En cierta medida, la línea entre cuestiones políticas externas e internas siempre ha sido algo confusa en el
caso de los Estados Unidos y México, y lo es en todos los países que comparten una frontera común. No
obstante, la asimetría de poder y riqueza entre los dos países había tenido el efecto de que esta confusión
fuera más extrema para México. Esto era así porque la capacidad de Estados Unidos de afectar
acontecimientos en México era siempre mucho mayor que la de México para repercutir en los acontecimientos en los Estados Unidos.

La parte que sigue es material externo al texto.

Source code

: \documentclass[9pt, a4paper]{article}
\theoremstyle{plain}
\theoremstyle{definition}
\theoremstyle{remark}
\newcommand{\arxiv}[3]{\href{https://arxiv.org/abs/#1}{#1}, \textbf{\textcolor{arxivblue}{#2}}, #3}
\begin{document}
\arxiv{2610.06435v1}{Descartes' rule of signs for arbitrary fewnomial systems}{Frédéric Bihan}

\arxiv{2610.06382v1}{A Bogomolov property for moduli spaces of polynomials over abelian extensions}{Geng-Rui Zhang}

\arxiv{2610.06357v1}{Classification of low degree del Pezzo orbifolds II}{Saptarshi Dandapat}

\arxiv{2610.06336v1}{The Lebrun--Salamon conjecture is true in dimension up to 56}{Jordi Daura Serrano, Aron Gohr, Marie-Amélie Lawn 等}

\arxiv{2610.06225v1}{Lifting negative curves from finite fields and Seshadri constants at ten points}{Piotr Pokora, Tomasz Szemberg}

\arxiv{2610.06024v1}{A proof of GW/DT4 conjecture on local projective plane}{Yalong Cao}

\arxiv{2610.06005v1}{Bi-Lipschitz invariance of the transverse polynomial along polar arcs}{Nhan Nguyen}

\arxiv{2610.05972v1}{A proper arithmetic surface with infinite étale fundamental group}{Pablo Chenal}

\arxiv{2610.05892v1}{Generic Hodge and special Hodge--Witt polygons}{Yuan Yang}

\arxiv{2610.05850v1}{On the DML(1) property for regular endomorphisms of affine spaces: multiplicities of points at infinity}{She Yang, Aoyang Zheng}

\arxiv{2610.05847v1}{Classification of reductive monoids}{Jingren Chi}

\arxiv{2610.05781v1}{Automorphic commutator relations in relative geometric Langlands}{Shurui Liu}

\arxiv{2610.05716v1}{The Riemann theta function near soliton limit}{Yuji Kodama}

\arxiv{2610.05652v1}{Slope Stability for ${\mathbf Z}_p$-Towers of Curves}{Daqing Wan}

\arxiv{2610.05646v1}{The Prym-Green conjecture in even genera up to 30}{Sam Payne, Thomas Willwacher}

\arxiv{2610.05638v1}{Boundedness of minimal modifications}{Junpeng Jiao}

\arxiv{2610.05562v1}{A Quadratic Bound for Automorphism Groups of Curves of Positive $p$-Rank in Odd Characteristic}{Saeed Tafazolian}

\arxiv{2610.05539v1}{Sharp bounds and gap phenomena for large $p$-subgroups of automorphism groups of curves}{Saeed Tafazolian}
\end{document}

En cierta medida, el TLC sirvió para emparejar el campo de juego ampliando el número de grupos en Estados
Unidos que llegaron a creer que sus intereses podían ser afectados adversamente por México. Dicho en otras
palabras, grupos en los Estados Unidos que en el pasado habían buscado sobre todo explicaciones domésticas
a los problemas domésticos ahora encontraban más fácil atribuir una serie de males al TLC, al que se habían
opuesto, y al país que habían tratado de mantener a distancia. El hecho de que pareciera haber una sola causa
extranjera para tantos problemas domésticos en los Estados Unidos también volvía muy difícil para el
gobierno estadunidense desasociar las diversas cuestiones bilaterales unas de otras, curso de acción que había
sido el preferido antes de la aprobación del TLC. Dada esta nueva situación, los problemas y conflictos
bilaterales tuvieron tendencia a cobrar demasiada importancia y se volvieron más difíciles de manejar o de
resolver.
El primer ejemplo claro del mayor impacto de México en la política doméstica de los Estados Unidos fue la
llamada "decisión de rescate". Uno de los argumentos para vincular la economía mexicana más
estrechamente a la de los Estados Unidos había sido que los inversionistas extranjeros, en especial los de
Estados Unidos, estarían más dispuestos a invertir en México porque el TLC serviría para inspirarles confianza
en que el proceso de reforma mexicano era irreversible. De hecho, los inversionistas norteamericanos
vertieron miles de millones de dólares en acciones y valores inmediatamente antes y después de la aprobación
del TLC.
No obstante, la fecha del primero de enero de 1994 no sólo marcó el comienzo del primer año del TLC, sino
que también introdujo un año de crisis política y económica en México. La crisis política hizo erupción en
enero con la aparición de un nuevo grupo guerrillero armado –los zapatistas– en el estado mexicano de
Chiapas, seguida dos meses después por el asesinato de Luis Donaldo Colosio, candidato del PRI en México
y, por último, el asesinato de otro funcionario importante del PRI en septiembre del mismo año. El hecho de
que 1994 fuera también un año de elecciones presidenciales en México sólo se agregó a la inquietud general
y a la incertidumbre política, lo cual provocó que el gobierno retardara dar los pasos necesarios para compensar los efectos negativos que los sucesos políticos estaban teniendo en la economía. El año terminó con la
revelación hecha por el recién investido presidente de México, Ernesto Zedillo, de que, como uno de sus
primeros actos en el cargo, iba a tener que devaluar el peso (diciembre de 1994). Esto,a su vez, desencadenó
un derrumbe de la moneda, que no sólo debilitó la confianza del inversionista en México, sino en toda
América Latina y también en otros mercados emergentes.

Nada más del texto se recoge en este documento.